- _TASK DESCRIPTION_:
Copy each line from the entries that the word "etale" appears in.

- _RECORDED DATA_:
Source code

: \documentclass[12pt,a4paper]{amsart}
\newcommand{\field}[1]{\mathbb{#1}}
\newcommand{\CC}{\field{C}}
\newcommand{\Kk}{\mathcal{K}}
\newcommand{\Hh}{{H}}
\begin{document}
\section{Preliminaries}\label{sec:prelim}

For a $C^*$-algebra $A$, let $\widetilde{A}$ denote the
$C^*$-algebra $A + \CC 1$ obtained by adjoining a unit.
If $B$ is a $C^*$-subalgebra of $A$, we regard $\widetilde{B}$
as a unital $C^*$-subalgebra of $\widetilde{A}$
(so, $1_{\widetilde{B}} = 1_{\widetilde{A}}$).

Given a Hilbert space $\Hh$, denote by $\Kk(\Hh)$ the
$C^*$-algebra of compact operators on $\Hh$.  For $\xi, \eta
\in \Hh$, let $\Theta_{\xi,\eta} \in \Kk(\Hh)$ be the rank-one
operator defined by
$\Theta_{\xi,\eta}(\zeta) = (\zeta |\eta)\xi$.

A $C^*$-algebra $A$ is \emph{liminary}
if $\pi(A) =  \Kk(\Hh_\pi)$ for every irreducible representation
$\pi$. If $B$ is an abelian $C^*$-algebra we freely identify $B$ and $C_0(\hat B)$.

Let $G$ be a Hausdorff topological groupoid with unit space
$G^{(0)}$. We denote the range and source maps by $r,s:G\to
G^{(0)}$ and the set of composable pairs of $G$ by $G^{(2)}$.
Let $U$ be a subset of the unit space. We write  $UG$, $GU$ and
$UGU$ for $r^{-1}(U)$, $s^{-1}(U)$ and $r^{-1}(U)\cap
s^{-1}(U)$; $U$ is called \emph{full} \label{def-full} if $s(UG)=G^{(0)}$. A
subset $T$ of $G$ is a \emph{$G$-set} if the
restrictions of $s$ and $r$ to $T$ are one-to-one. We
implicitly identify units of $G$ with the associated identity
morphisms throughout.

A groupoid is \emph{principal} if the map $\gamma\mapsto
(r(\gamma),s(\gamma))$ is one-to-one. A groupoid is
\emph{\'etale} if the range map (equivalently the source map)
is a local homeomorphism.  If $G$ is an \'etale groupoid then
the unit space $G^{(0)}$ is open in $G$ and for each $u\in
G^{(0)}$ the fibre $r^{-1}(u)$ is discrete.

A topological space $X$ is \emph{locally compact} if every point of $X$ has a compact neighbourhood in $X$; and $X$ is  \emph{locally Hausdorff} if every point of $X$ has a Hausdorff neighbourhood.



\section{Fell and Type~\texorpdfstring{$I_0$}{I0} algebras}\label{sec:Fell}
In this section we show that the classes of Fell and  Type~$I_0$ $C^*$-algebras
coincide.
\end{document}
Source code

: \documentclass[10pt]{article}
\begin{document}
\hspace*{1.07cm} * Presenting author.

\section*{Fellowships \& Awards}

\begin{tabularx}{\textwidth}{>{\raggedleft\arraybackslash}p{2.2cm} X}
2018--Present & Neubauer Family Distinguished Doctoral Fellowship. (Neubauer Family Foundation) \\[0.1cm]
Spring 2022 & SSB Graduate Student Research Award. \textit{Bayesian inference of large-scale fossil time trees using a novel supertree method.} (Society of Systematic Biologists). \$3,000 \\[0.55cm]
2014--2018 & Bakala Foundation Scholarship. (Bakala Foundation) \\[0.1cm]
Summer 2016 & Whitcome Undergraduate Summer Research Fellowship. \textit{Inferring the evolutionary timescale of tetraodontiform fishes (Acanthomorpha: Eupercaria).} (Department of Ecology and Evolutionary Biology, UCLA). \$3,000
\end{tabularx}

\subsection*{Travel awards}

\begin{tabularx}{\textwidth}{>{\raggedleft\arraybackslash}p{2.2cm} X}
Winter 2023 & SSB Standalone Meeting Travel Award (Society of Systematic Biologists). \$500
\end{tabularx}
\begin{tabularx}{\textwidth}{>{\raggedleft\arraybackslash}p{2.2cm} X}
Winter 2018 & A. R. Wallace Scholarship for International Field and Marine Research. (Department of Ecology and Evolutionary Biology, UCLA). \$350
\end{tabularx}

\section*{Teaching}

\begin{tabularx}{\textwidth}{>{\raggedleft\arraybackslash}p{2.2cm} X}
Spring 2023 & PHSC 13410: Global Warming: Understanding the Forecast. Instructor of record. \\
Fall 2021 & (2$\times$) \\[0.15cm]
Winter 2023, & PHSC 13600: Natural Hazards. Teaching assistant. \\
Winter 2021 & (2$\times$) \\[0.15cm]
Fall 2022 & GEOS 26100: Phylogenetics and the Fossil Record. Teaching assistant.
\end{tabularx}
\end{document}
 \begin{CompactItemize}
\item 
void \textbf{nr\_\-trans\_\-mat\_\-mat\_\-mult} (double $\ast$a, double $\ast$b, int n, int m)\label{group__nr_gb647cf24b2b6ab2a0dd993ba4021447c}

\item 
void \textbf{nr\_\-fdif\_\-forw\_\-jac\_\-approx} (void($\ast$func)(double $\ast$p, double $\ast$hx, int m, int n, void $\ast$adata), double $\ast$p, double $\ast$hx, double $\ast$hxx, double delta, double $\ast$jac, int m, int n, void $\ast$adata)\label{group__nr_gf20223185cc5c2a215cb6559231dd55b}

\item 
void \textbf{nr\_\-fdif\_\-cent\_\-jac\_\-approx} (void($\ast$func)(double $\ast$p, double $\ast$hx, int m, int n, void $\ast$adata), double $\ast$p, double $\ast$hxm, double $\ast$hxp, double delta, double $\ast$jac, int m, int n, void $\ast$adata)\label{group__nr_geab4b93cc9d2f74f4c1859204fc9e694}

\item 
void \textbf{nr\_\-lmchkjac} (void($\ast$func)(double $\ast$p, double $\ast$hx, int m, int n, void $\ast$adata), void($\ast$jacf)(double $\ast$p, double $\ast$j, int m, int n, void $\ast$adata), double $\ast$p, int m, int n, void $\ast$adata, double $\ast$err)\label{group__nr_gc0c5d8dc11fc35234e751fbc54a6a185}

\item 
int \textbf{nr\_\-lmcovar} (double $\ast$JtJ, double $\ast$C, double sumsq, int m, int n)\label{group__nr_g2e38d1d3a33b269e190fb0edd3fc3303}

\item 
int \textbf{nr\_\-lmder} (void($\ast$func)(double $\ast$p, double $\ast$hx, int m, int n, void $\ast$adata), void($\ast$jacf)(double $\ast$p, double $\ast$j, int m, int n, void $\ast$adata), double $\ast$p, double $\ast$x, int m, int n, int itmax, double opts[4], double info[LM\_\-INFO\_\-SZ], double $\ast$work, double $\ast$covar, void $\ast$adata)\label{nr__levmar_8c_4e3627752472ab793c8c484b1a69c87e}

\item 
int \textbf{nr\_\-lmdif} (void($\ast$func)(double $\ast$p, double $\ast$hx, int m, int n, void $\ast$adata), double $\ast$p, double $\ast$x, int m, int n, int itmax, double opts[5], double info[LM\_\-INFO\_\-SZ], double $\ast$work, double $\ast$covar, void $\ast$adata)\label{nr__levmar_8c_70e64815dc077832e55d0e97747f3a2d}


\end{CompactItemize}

- _SOLUTION TO THIS PROBLEM_:
\emph{\'etale} if the range map (equivalently the source map)
is a local homeomorphism.  If $G$ is an \'etale groupoid then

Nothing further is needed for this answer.